I'm from the Pittsburgh area, so I have no small love for professional athletes -- particularly those who play football. When Troy Polamalu intercepts a pass and dashes downfield, my spirits soar. When, say, the Ravens score a touchdown in the last few seconds of the fourth quarter, clinching the win, my hopes are crushed along with the rest of the Steeler Nation's. Like most sports fans, we celebrate with the team's successes, we share the anguish of their defeats, and then we place way too much weight on how those events will impact the future.
Here are the successes we don't typically see on the front page of the paper: Two Virginia Tech scientists develop a relatively painless cure for aggressive, deep-seated cancers; a team of aerospace engineers designs an airliner capable of burning 70 percent less fuel; two civil engineers create a structural system that helps buildings survive magnitude seven earthquakes. The future impact of those developments -- all Popular Mechanics 2010 Breakthrough Award winners -- should be obvious. But how many kids are they inspiring? Not as many as Hines Ward, the Steelers' top wide receiver.
Don't get me wrong: Clearly Sunday football is not the downfall of science education. But interest in science and technology trails -- miles -- behind the cultural significance of the NFL. The consequences are worrisome: Five years ago, the National Academies of Science released a report concluding that if America is to compete in the global workforce, and continue to improve its standard of living, it must preserve an adequate supply of scientists and engineers capable of performing imaginative, cutting-edge work. A few weeks ago, the study's committee provided an update: Instead of improving, our nation's outlook in that respect has gotten worse.
In the past decade, our population has grown and the importance of science and technology has expanded -- while the number of bachelor's degrees in math, engineering and the physical sciences awarded by U.S. universities has stagnated. According to the National Science Board, in standardized tests involving students from 30 nations, American 14-year-olds rank 25th in mathematics and 21st in science. (They also spend an average of seven and a half hours a day in front of a video game, TV or computer.) The World Economic Forum ranks the U.S. 48th in the quality of its math and science education. Plus, 49 percent of American adults still don't know how long it takes for the Earth to revolve around the Sun. Ouch.
The stakes are higher -- and, in a time of recession, hit closer to home -- than most realize. While only four percent of the nation's work force is composed of scientists and engineers, the report's authors point out, this group disproportionately creates jobs for the rest of us. Mapping the human genome -- the accomplishment of PM's Breakthrough Leadership Award winner, J. Craig Venter -- opened up a wide array of potential new jobs in fields like medicine. What's more, each manufacturing job created by inventions like gearless wind turbines or cheap, flexible solar panels -- made possible by Breakthrough honorees Larry Fullerton and Harry Atwater -- generates, on average, another 2.5 unrelated jobs.

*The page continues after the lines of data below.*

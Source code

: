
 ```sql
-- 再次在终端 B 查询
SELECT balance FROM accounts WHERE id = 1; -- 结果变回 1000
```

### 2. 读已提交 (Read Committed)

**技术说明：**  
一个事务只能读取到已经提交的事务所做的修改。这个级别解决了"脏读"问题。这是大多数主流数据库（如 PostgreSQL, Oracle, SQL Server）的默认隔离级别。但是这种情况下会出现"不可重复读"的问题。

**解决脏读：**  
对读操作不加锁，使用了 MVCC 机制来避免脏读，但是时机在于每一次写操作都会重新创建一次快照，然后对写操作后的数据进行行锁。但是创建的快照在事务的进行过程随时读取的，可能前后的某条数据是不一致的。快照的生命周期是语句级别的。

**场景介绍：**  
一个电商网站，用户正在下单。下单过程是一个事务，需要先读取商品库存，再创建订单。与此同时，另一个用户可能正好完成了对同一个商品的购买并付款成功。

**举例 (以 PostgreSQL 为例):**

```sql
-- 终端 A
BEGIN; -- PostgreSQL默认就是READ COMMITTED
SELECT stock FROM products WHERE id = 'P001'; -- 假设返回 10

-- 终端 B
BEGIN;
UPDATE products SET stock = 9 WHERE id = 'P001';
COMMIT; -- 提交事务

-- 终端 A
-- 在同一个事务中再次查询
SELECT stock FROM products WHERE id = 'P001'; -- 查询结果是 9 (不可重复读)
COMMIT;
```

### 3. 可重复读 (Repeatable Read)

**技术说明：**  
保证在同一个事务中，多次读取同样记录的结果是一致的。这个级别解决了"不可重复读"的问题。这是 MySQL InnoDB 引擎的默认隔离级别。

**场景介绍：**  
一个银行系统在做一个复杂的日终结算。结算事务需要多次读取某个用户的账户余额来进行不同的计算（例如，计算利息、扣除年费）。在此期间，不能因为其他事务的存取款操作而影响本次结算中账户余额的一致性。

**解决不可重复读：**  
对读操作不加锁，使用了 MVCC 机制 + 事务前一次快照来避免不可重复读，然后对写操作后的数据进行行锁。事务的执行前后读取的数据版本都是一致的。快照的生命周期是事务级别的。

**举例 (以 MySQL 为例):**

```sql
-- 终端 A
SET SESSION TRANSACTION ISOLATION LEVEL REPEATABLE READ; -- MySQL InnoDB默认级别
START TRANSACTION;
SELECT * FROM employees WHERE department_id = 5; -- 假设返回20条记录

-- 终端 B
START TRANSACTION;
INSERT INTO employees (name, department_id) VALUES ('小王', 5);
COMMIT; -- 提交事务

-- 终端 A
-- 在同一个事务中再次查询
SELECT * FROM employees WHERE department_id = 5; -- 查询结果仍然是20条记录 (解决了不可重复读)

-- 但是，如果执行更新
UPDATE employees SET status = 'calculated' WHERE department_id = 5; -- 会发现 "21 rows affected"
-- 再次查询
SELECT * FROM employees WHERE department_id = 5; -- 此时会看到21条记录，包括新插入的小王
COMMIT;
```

So how do we turn around this trend of underachievement? The legislation that authorized many of the original report's recommendations, the America COMPETES Act -- which itself wasn't funded until the 2009 stimulus package -- is scheduled to expire this year. Those initiatives included things like providing scholarships for future math and science teachers and the creation of ARPA-E, to stimulate energy research. All of the committee's recommendations could be implemented for many billions of dollars less than Americans spend on cigarettes each year.
But at Popular Mechanics, we also believe in the incalculable power of a much cheaper fix: Celebrating the scientists and engineers who are making our world a healthier, safer and more sustainable place. That's why we came up with the Breakthrough Awards -- to recognize our kind of heroes. People like the team behind the LCROSS Mission, which slammed 2 tons of rocket parts into the moon in order to confirm whether it contained water. (The answer is yes.) And Aydogan Ozcan, a UCLA engineer who turned a cellphone into a digital microscope that can diagnose disease anywhere in the world.
"We live in a time of enormous change...," the authors of the National Academies of Science report write. "A nation that does not embrace innovation will soon be left behind in the 21st century economy." We see innovation happening every day -- it's why we find what we do so fulfilling -- and we know it's not merely a relic of the Apollo program: The four young women who won our Next Generation Award, for example, were motivated by concern for rural Africans. They designed a soccer ball that generates electricity to power LEDs.
Next Sunday I'm still going to watch the Steelers take down the Browns. But I know the Breakthrough Awards ceremony this Tuesday evening will be far more inspirational (and, really, less stressful). Sure, conversation about running games comes naturally to me. But discussing Venter's plans to engineer microbes capable of producing clean biofuels? That's a whole lot more important.